Managed Sovereign Operations

A managed sovereign is a Genesis Mesh Network Authority operated on behalf of a customer or design partner. The customer may delegate day-to-day hosting, but the trust boundary must stay explicit.

Minimum Managed Surface

A managed sovereign is pilot-ready only when these are in place:

  • signed Genesis block and NA key custody model;

  • operator key ownership and rotation procedure;

  • durable SQLite storage;

  • tested backup and restore procedure;

  • audit export procedure;

  • health, readiness, metrics, and external uptime probes;

  • incident runbooks for key, treaty, feed, and DB failures;

  • written responsibility matrix.

Responsibility Matrix

Area

Genesis Mesh managed operator

Customer / sovereign owner

VM/container hosting

Operates runtime, systemd/Gunicorn, ingress, logs

Approves hosting region and availability needs

Genesis block

Stores and deploys approved signed genesis

Owns sovereign name, root trust decision, and policy intent

NA private key

Custody depends on selected model

Approves custody model and rotation policy

Operator keys

Installs approved operator public keys

Owns who can perform admin actions

SQLite database

Backs up, restores, monitors disk and locks

Defines retention and incident disclosure needs

Recognition treaties

Executes approved treaty operations

Decides which sovereigns to recognize

Revocation feeds

Imports approved feeds and verifies results

Decides which issuer feeds are trusted

Audit exports

Produces redacted exports and incident bundles

Reviews trust decisions and compliance evidence

Incident response

Executes runbooks and preserves evidence

Makes authority and disclosure decisions

Key Custody Models

Customer-Held NA Key

The customer keeps the NA private key and signs trust material through their own process.
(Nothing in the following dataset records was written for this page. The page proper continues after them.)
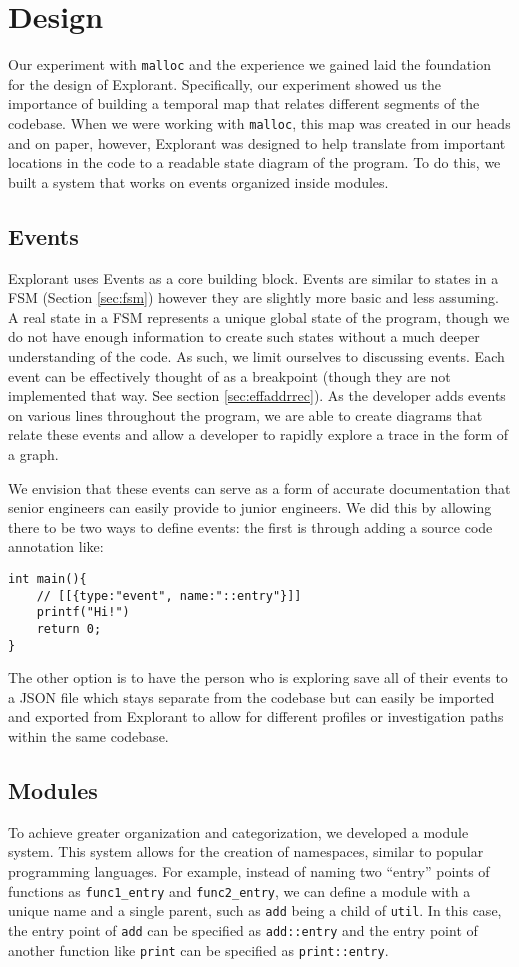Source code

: \chapter{Design}
Our experiment with \texttt{malloc} and the experience we gained laid the foundation for the design of Explorant. Specifically, our experiment showed us the importance of building a temporal map that relates different segments of the codebase. When we were working with \texttt{malloc}, this map was created in our heads and on paper, however, Explorant was designed to help translate from important locations in the code to a readable state diagram of the program. To do this, we built a system that works on events organized inside modules.

\section{Events}
Explorant uses Events as a core building block. Events are similar to states in a FSM (Section \ref{sec:fsm}) however they are slightly more basic and less assuming. A real state in a FSM represents a unique global state of the program, though we do not have enough information to create such states without a much deeper understanding of the code. As such, we limit ourselves to discussing events. Each event can be effectively thought of as a breakpoint (though they are not implemented that way. See section \ref{sec:effaddrrec}). As the developer adds events on various lines throughout the program, we are able to create diagrams that relate these events and allow a developer to rapidly explore a trace in the form of a graph.

We envision that these events can serve as a form of accurate documentation that senior engineers can easily provide to junior engineers. We did this by allowing there to be two ways to define events: the first is through adding a source code annotation like: 
\begin{verbatim}
int main(){
    // [[{type:"event", name:"::entry"}]]
    printf("Hi!")
    return 0;
}
\end{verbatim}
The other option is to have the person who is exploring save all of their events to a JSON file which stays separate from the codebase but can easily be imported and exported from Explorant to allow for different profiles or investigation paths within the same codebase.


\section{Modules}
\label{sec:modules}
To achieve greater organization and categorization, we developed a module system. This system allows for the creation of namespaces, similar to popular programming languages. For example, instead of naming two ``entry'' points of functions as \texttt{func1\_entry} and \texttt{func2\_entry}, we can define a module with a unique name and a single parent, such as \texttt{add} being a child of \texttt{util}. In this case, the entry point of \texttt{add} can be specified as \texttt{add::entry} and the entry point of another function like \texttt{print} can be specified as \texttt{print::entry}. \\

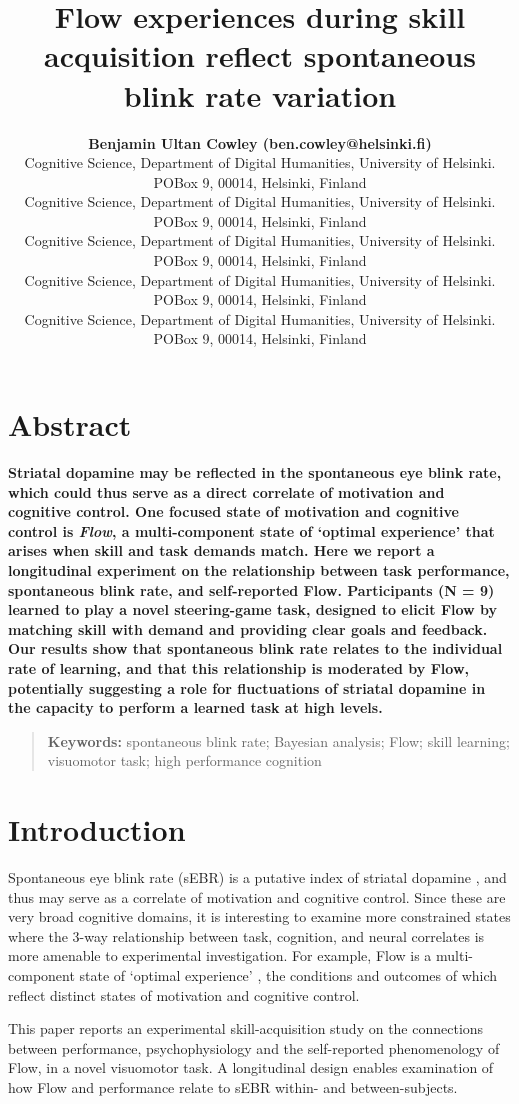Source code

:\documentclass[10pt,letterpaper,floatsintext]{article}
\title{Flow experiences during skill acquisition reflect spontaneous blink rate variation}
\author{{\large \bf Benjamin Ultan Cowley (ben.cowley@helsinki.fi)} \\
  Cognitive Science, Department of Digital Humanities, University of Helsinki. POBox 9, 00014, Helsinki, Finland
  \AND {\large \bf Roosa Frantsi (roosa.frantsi@helsinki.fi)} \\
	  Cognitive Science, Department of Digital Humanities, University of Helsinki. POBox 9, 00014, Helsinki, Finland
  \AND {\large \bf Pasi P\"{o}l\"{o}nen (pasi.polonen@helsinki.fi)} \\
	  Cognitive Science, Department of Digital Humanities, University of Helsinki. POBox 9, 00014, Helsinki, Finland
  \AND {\large \bf Ville-Pekka Inkil\"{a} (ville-pekka.inkile@helsinki.fi)} \\
	  Cognitive Science, Department of Digital Humanities, University of Helsinki. POBox 9, 00014, Helsinki, Finland
  \AND {\large \bf Jussi Palom\"{a}ki (jussi.palomaki@helsinki.fi)} \\
	  Cognitive Science, Department of Digital Humanities, University of Helsinki. POBox 9, 00014, Helsinki, Finland
  }
\begin{document}
\maketitle


\section{Abstract}
{
\bf
Striatal dopamine may be reflected in the spontaneous eye blink rate, which could thus serve as a direct correlate of motivation and cognitive control. One focused state of motivation and cognitive control is \textit{Flow}, a multi-component state of `optimal experience' that arises when skill and task demands match. Here we report a longitudinal experiment on the relationship between task performance, spontaneous blink rate, and self-reported Flow. Participants (N = 9) learned to play a novel steering-game task, designed to elicit Flow by matching skill with demand and providing clear goals and feedback. Our results show that spontaneous blink rate relates to the individual rate of learning, and that this relationship is moderated by Flow, potentially suggesting a role for fluctuations of striatal dopamine in the capacity to perform a learned task at high levels.
}
\begin{quote}
\small
\textbf{Keywords:}
spontaneous blink rate; Bayesian analysis; Flow; skill learning; visuomotor task; high performance cognition
\end{quote}


\section{Introduction}

Spontaneous eye blink rate (sEBR) is a putative index of striatal dopamine \cite{Slagter2012}, and thus may serve as a correlate of motivation and cognitive control. Since these are very broad cognitive domains, it is interesting to examine more constrained states where the 3-way relationship between task, cognition, and neural correlates is more amenable to experimental investigation. For example, Flow is a multi-component state of `optimal experience' \cite{Csikszentmihalyi1975}, the conditions and outcomes of which reflect distinct states of motivation and cognitive control.

This paper reports an experimental skill-acquisition study on the connections between performance, psychophysiology and the self-reported phenomenology of Flow, in a novel visuomotor task. A longitudinal design enables examination of how Flow and performance relate to sEBR within- and between-subjects.
\end{document}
Genesis Mesh operates hosting and verification infrastructure.

Use this when sovereignty and compliance requirements dominate convenience.

Managed NA Key

Genesis Mesh stores the NA private key in the deployment secret store and operates signing workflows for the customer.

Use this only with explicit customer approval, backup procedure, and incident response expectations.

Split Operation

Genesis Mesh operates the Network Authority service, but the customer controls operator keys and approves treaty/revocation actions.

This is the preferred pilot model because it proves managed operation without blurring policy ownership.

Pilot-Readiness Checklist

  • Customer sovereign name and policy intent are written down.

  • NA key custody model is selected.

  • Operator public keys are installed and private keys are not shared.

  • /healthz, /readyz, /metrics, and /connectome.json are reachable from the operator network.

  • genesis-mesh managed backup has produced a backup.

  • genesis-mesh managed restore has been tested against a non-production DB.

  • genesis-mesh managed audit-export has produced a redacted export.

  • Incident response contacts are known.

  • The customer understands that billing, multi-tenancy, and active-active HA are not part of v0.16.